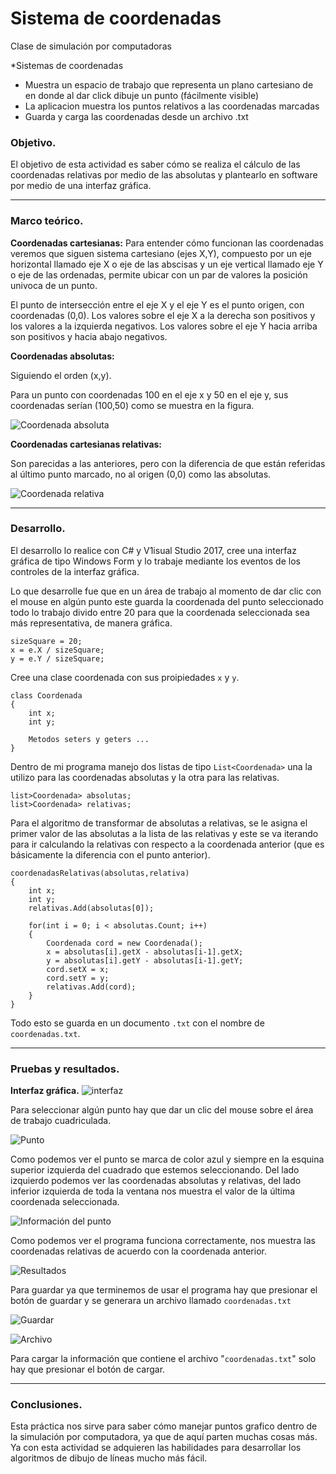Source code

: # Sistema de coordenadas
Clase de simulación por computadoras

*Sistemas de coordenadas

* Muestra un espacio de trabajo que representa un plano cartesiano de en donde al dar click dibuje un punto (fácilmente visible)
* La aplicacion muestra los puntos relativos a las coordenadas marcadas
* Guarda y carga las coordenadas desde un archivo .txt

### Objetivo.

El objetivo de esta actividad es saber cómo se realiza el cálculo de las coordenadas relativas por medio de las absolutas y plantearlo en software por medio de una interfaz gráfica.

---

### Marco teórico.

**Coordenadas cartesianas:**
Para entender cómo funcionan las coordenadas veremos que siguen sistema cartesiano (ejes X,Y), compuesto por un eje horizontal llamado eje X o eje de las abscisas y un eje vertical llamado eje Y o eje de las ordenadas, permite ubicar con un par de valores la posición univoca de un punto.

El punto de intersección entre el eje X y el eje Y es el punto origen, con coordenadas (0,0). Los valores sobre el eje X a la derecha son positivos y los valores a la izquierda negativos. Los valores sobre el eje Y hacia arriba son positivos y hacia abajo negativos.

**Coordenadas absolutas:**

Siguiendo el orden (x,y).

Para un punto con coordenadas 100 en el eje x y 50 en el eje y, sus coordenadas serían (100,50) como se muestra en la figura.

![Coordenada absoluta](img/coordenadas-absolutas.png
"Coordenada absoluta")

**Coordenadas cartesianas relativas:**

Son parecidas a las anteriores, pero con la diferencia de que están referidas al último punto marcado, no al origen (0,0) como las absolutas.

![Coordenada relativa](img/coordenada-relativa.png
"Coordenada relativa")

---

### Desarrollo.
El desarrollo lo realice con C# y V1isual Studio 2017, cree una interfaz gráfica de tipo Windows Form y lo trabaje mediante los eventos de los controles de la interfaz gráfica.

Lo que desarrolle fue que en un área de trabajo al momento de dar clic con el mouse en algún punto este guarda la coordenada del punto seleccionado todo lo trabajo divido entre 20 para que la coordenada seleccionada sea más representativa, de manera gráfica.

    sizeSquare = 20;
	x = e.X / sizeSquare;
    y = e.Y / sizeSquare;


Cree una clase coordenada con sus proipiedades `x` y `y`.

	class Coordenada
    {
    	int x;
        int y;

        Metodos seters y geters ...
    }
Dentro de mi programa manejo dos listas de tipo `List<Coordenada>` una la utilizo para las coordenadas absolutas y la otra para las relativas.

	list>Coordenada> absolutas;
    list>Coordenada> relativas;

Para el algoritmo de transformar de absolutas a relativas, se le asigna el primer valor de las absolutas a la lista de las relativas y este se va iterando para ir calculando la relativas con respecto a la coordenada anterior (que es básicamente la diferencia con el punto anterior).

	coordenadasRelativas(absolutas,relativa)
    {
    	int x;
        int y;
        relativas.Add(absolutas[0]);
        
        for(int i = 0; i < absolutas.Count; i++)
        {
        	Coordenada cord = new Coordenada();
            x = absolutas[i].getX - absolutas[i-1].getX;
            y = absolutas[i].getY - absolutas[i-1].getY;
            cord.setX = x;
            cord.setY = y;
            relativas.Add(cord);
        }
    }

Todo esto se guarda en un documento `.txt` con el nombre de `coordenadas.txt`.

---

### Pruebas y resultados.

**Interfaz gráfica.**
![interfaz](img/interfaz.jpg
"Interfaz gráfica del programa")

Para seleccionar algún punto hay que dar un clic del mouse sobre el área de trabajo cuadriculada.

![Punto](img/punto.jpg
"Primer punto")

Como podemos ver el punto se marca de color azul y siempre en la esquina superior izquierda del cuadrado que estemos seleccionando. Del lado izquierdo podemos ver las coordenadas absolutas y relativas, del lado inferior izquierda de toda la ventana nos muestra el valor de la última coordenada seleccionada.

![Información del punto](img/informacion-punto.PNG
"Información de las coordenadas")

Como podemos ver el programa funciona correctamente, nos muestra las coordenadas relativas de acuerdo con la coordenada anterior.

![Resultados](img/resultados.jpg
"Resultado del programa")

Para guardar ya que terminemos de usar el programa hay que presionar el botón de guardar y se generara un archivo llamado `coordenadas.txt`

![Guardar](img/guardar.PNG
"Guardar")

![Archivo](img/archivo.jpg
"Archivo generado")

Para cargar la información que contiene el archivo "`coordenadas.txt`" solo hay que presionar el botón de cargar.

---

### Conclusiones.

Esta práctica nos sirve para saber cómo manejar puntos grafico dentro de la simulación por computadora, ya que de aquí parten muchas cosas más. Ya con esta actividad se adquieren las habilidades para desarrollar los algoritmos de dibujo de líneas mucho más fácil.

# What to do
With the images omitted, output all entries exactly as given.

# Answer space
Source code

: # Sistema de coordenadas
Clase de simulación por computadoras

*Sistemas de coordenadas

* Muestra un espacio de trabajo que representa un plano cartesiano de en donde al dar click dibuje un punto (fácilmente visible)
* La aplicacion muestra los puntos relativos a las coordenadas marcadas
* Guarda y carga las coordenadas desde un archivo .txt

### Objetivo.

El objetivo de esta actividad es saber cómo se realiza el cálculo de las coordenadas relativas por medio de las absolutas y plantearlo en software por medio de una interfaz gráfica.

---

### Marco teórico.

**Coordenadas cartesianas:**
Para entender cómo funcionan las coordenadas veremos que siguen sistema cartesiano (ejes X,Y), compuesto por un eje horizontal llamado eje X o eje de las abscisas y un eje vertical llamado eje Y o eje de las ordenadas, permite ubicar con un par de valores la posición univoca de un punto.

El punto de intersección entre el eje X y el eje Y es el punto origen, con coordenadas (0,0). Los valores sobre el eje X a la derecha son positivos y los valores a la izquierda negativos. Los valores sobre el eje Y hacia arriba son positivos y hacia abajo negativos.

**Coordenadas absolutas:**

Siguiendo el orden (x,y).

Para un punto con coordenadas 100 en el eje x y 50 en el eje y, sus coordenadas serían (100,50) como se muestra en la figura.

![Coordenada absoluta](img/coordenadas-absolutas.png
"Coordenada absoluta")

**Coordenadas cartesianas relativas:**

Son parecidas a las anteriores, pero con la diferencia de que están referidas al último punto marcado, no al origen (0,0) como las absolutas.

![Coordenada relativa](img/coordenada-relativa.png
"Coordenada relativa")

---

### Desarrollo.
El desarrollo lo realice con C# y V1isual Studio 2017, cree una interfaz gráfica de tipo Windows Form y lo trabaje mediante los eventos de los controles de la interfaz gráfica.

Lo que desarrolle fue que en un área de trabajo al momento de dar clic con el mouse en algún punto este guarda la coordenada del punto seleccionado todo lo trabajo divido entre 20 para que la coordenada seleccionada sea más representativa, de manera gráfica.

    sizeSquare = 20;
	x = e.X / sizeSquare;
    y = e.Y / sizeSquare;


Cree una clase coordenada con sus proipiedades `x` y `y`.

	class Coordenada
    {
    	int x;
        int y;

        Metodos seters y geters ...
    }
Dentro de mi programa manejo dos listas de tipo `List<Coordenada>` una la utilizo para las coordenadas absolutas y la otra para las relativas.

	list>Coordenada> absolutas;
    list>Coordenada> relativas;

Para el algoritmo de transformar de absolutas a relativas, se le asigna el primer valor de las absolutas a la lista de las relativas y este se va iterando para ir calculando la relativas con respecto a la coordenada anterior (que es básicamente la diferencia con el punto anterior).

	coordenadasRelativas(absolutas,relativa)
    {
    	int x;
        int y;
        relativas.Add(absolutas[0]);
        
        for(int i = 0; i < absolutas.Count; i++)
        {
        	Coordenada cord = new Coordenada();
            x = absolutas[i].getX - absolutas[i-1].getX;
            y = absolutas[i].getY - absolutas[i-1].getY;
            cord.setX = x;
            cord.setY = y;
            relativas.Add(cord);
        }
    }

Todo esto se guarda en un documento `.txt` con el nombre de `coordenadas.txt`.

---

### Pruebas y resultados.

**Interfaz gráfica.**
![interfaz](img/interfaz.jpg
"Interfaz gráfica del programa")

Para seleccionar algún punto hay que dar un clic del mouse sobre el área de trabajo cuadriculada.

![Punto](img/punto.jpg
"Primer punto")

Como podemos ver el punto se marca de color azul y siempre en la esquina superior izquierda del cuadrado que estemos seleccionando. Del lado izquierdo podemos ver las coordenadas absolutas y relativas, del lado inferior izquierda de toda la ventana nos muestra el valor de la última coordenada seleccionada.

![Información del punto](img/informacion-punto.PNG
"Información de las coordenadas")

Como podemos ver el programa funciona correctamente, nos muestra las coordenadas relativas de acuerdo con la coordenada anterior.

![Resultados](img/resultados.jpg
"Resultado del programa")

Para guardar ya que terminemos de usar el programa hay que presionar el botón de guardar y se generara un archivo llamado `coordenadas.txt`

![Guardar](img/guardar.PNG
"Guardar")

![Archivo](img/archivo.jpg
"Archivo generado")

Para cargar la información que contiene el archivo "`coordenadas.txt`" solo hay que presionar el botón de cargar.

---

### Conclusiones.

Esta práctica nos sirve para saber cómo manejar puntos grafico dentro de la simulación por computadora, ya que de aquí parten muchas cosas más. Ya con esta actividad se adquieren las habilidades para desarrollar los algoritmos de dibujo de líneas mucho más fácil.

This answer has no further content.